Tuesday, 15 May 2012

What to do in Dresden?

Dresden is a tourist's dream - the Altstadt is packed with more Baroque wonders than you can shake a stick at, souvenir sellers a-plenty and, for backpackers 'doing Europe' in a summer, it's a two-hour train ride from Prague. This is certainly no 'best-kept secret' worthy of the New York Times' up-and-coming list like its lesser-known neighbour Leipzig, and it's also not as hipster-cool as nearby Berlin (is this such a bad thing?) but Dresden does have many different sides to it. The longer you take to explore the city connected by a river (the Elbe) to Hamburg, the more it will surprise you. There's more to Dresden than meets the eye.

Dresden Frauenkirche

The Altstadt may look ancient, but it was actually almost fully demolished during the Second World War (check out this series on the Guardian website for photos and more information on the devastation caused by Allied bombings). The beautiful Old Town was then painstakingly rebuilt (for the most part) by the new Soviet authorities. The Neustadt on the opposite side of the river is home to Dresden's trendier bars, pubs and clubs, and hosts an incredible street festival in summer. The BRN (Bunte Republik Neustadt) is a mish-mash of colourful craft stalls, food stands selling anything and everything, from exotic curries to good old German Bratwurst and, of course, beer, and live music fills the streets - anyone is allowed to perform, from little kids learning the trombone to cutting-edge unsigned bands and funky drumming troupes. The atmosphere is friendly, loud and welcoming - students living in the area join the party from their balconies, becoming self-styled DJs for the night, handing out (or selling - they are poor students after all) beers and having a good time. This year, the BRN takes place from 15th to 17th June 2012 (more information on the official website) and is really worth a visit.

BRN Festival 2011

What to do in Dresden when:

  •'re only there for a day

Start off in the Neustadt with a German-style breakfast in one of the pubs, cafes or bakeries (Planwirtschaft or Café Neustadt come highly recommended), then walk from the Neustadt train station along Antonstrasse to the River Elbe. Staying on the same side of the river, walk along the bank to the Albertbrücke bridge, where you'll cross the river into the Altstadt. This walk offers stunning views of the Old Town, and the grassy banks are a wonderful place for a picnic on sunny days. Once you've crossed the bridge, wander around the Altstadt, drinking in the wonderful buildings, from the Frauenkirche to the Zwinger and the Semperoper. If the weather's nice, stop for a drink on the Brühlsche Terrace overlooking the Elbe river. If there's no time for a sit-down lunch, grab a Bratwurst from one of the stalls in the Old Town for a typical German on-the-go snack. The afternoon can be spent in one of the many fine museums Dresden has to offer - those in the Old Town include the Albertinum, an excellent museum of contemporary artwork, the Old Masters Gallery in the Zwinger, in which you will find the famous Raphael painting, Sistine Madonna (the one with the two bored-looking angels at the bottom) or the stunning Grünes Gewölbe (the Green Vault) of Augustus the Strong, a rich and powerful ruler of Saxony in the 18th century who ordered the construction of many of the enchanting, decadent buildings of the Old Town and some of the surrounding palaces and castles. The Green Vault Museum boasts the largest collection of treasures in Europe, which all belonged to Augustus the Strong. Pieces including unimaginably intricately carved ivory eggs and priceless jewels from around the world. This museum is very popular and you should reserve tickets in advance; also not cheap at 10 € for adults, but if you're into Baroque interiors and impressive amounts of gold, silver and precious gems, this may be the place for you. Check the official website for opening times of the Dresden city museums; note that many are closed on Mondays.

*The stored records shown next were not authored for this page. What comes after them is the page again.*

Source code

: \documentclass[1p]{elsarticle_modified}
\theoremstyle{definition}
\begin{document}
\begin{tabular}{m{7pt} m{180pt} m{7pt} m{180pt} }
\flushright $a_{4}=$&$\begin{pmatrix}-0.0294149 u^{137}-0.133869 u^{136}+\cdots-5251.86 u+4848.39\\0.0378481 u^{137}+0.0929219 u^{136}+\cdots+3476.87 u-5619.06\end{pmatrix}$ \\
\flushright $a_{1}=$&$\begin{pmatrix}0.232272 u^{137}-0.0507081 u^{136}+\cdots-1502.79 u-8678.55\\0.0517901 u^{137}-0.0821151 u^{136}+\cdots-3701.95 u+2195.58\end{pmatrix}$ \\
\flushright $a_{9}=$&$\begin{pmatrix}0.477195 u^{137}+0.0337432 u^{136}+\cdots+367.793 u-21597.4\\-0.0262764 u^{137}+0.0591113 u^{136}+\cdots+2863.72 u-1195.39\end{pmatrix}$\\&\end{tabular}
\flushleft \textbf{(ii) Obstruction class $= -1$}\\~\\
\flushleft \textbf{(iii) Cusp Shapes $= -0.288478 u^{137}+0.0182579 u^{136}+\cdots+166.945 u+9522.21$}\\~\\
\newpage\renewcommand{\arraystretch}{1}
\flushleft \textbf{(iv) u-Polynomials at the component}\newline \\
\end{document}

If you have time for an evening meal, the Neustadt is probably your best bet; the Altstadt also has a square full of variously-themed pubs and restaurants known as the Weisse Gasse (White Street).

  •'re looking for a great night out
Again, the Neustadt really is the place to be for Dresden nightlife; all along Alaunstraße and the surrounding area, you'll find great bars such as Wohnzimmer and Lebowski - a tiny little place serving White Russians and many other cocktails, and playing the film 'The Big Lebowski' on loop on a big screen. Hebedas serves cheap drinks and offers DJ sets on certain nights, and Katy's Garage has a large beer garden with a grungy student club inside. Ostpol is an East German themed bar on Königsbrückestrasse with DDR (German Democratic Republic) style furniture which often has bands playing, and Rosie's is a dimly-lit pool and table football bar also popular with students. Stillbruch is a surreal bar where nothing is as it seems - Dali-style murals grace the walls, fake doors and barbed wire toilet seats (yes really) will confuse the more tipsy clientele, and there's even a 'gollard' table (a mixture of golf and billiards)! It really is best to wander around discovering places for yourself as more likely than not, you'll stumble upon a real gem here.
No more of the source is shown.